#### Exercise:
Every entry here should be copied exactly.

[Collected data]
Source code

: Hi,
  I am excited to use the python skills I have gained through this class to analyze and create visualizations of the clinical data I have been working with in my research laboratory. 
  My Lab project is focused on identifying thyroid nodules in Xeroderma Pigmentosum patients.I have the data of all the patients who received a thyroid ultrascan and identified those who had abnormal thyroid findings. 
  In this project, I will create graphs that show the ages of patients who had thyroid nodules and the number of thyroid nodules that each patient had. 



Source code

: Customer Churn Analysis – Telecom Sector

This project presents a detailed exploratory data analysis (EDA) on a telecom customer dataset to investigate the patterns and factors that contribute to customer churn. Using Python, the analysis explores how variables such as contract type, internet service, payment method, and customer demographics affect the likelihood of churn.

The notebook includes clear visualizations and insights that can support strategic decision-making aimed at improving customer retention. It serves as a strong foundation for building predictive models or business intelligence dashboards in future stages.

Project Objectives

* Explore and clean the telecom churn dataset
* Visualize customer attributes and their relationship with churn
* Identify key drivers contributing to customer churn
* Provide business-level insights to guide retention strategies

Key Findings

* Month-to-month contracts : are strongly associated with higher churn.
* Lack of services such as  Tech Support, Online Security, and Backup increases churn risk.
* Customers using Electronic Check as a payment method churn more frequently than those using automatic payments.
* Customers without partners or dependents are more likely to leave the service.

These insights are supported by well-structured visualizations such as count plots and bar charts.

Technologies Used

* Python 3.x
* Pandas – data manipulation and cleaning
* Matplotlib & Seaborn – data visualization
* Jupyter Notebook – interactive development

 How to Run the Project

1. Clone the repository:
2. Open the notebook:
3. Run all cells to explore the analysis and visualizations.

#### Task solution:
Source code

: Hi,
  I am excited to use the python skills I have gained through this class to analyze and create visualizations of the clinical data I have been working with in my research laboratory. 
  My Lab project is focused on identifying thyroid nodules in Xeroderma Pigmentosum patients.I have the data of all the patients who received a thyroid ultrascan and identified those who had abnormal thyroid findings. 
  In this project, I will create graphs that show the ages of patients who had thyroid nodules and the number of thyroid nodules that each patient had. 



Source code

: Customer Churn Analysis – Telecom Sector

This project presents a detailed exploratory data analysis (EDA) on a telecom customer dataset to investigate the patterns and factors that contribute to customer churn. Using Python, the analysis explores how variables such as contract type, internet service, payment method, and customer demographics affect the likelihood of churn.

The notebook includes clear visualizations and insights that can support strategic decision-making aimed at improving customer retention. It serves as a strong foundation for building predictive models or business intelligence dashboards in future stages.

Project Objectives

* Explore and clean the telecom churn dataset
* Visualize customer attributes and their relationship with churn
* Identify key drivers contributing to customer churn
* Provide business-level insights to guide retention strategies

Key Findings

* Month-to-month contracts : are strongly associated with higher churn.
* Lack of services such as  Tech Support, Online Security, and Backup increases churn risk.
* Customers using Electronic Check as a payment method churn more frequently than those using automatic payments.
* Customers without partners or dependents are more likely to leave the service.

These insights are supported by well-structured visualizations such as count plots and bar charts.

Technologies Used

* Python 3.x
* Pandas – data manipulation and cleaning
* Matplotlib & Seaborn – data visualization
* Jupyter Notebook – interactive development

 How to Run the Project

1. Clone the repository:
2. Open the notebook:
3. Run all cells to explore the analysis and visualizations.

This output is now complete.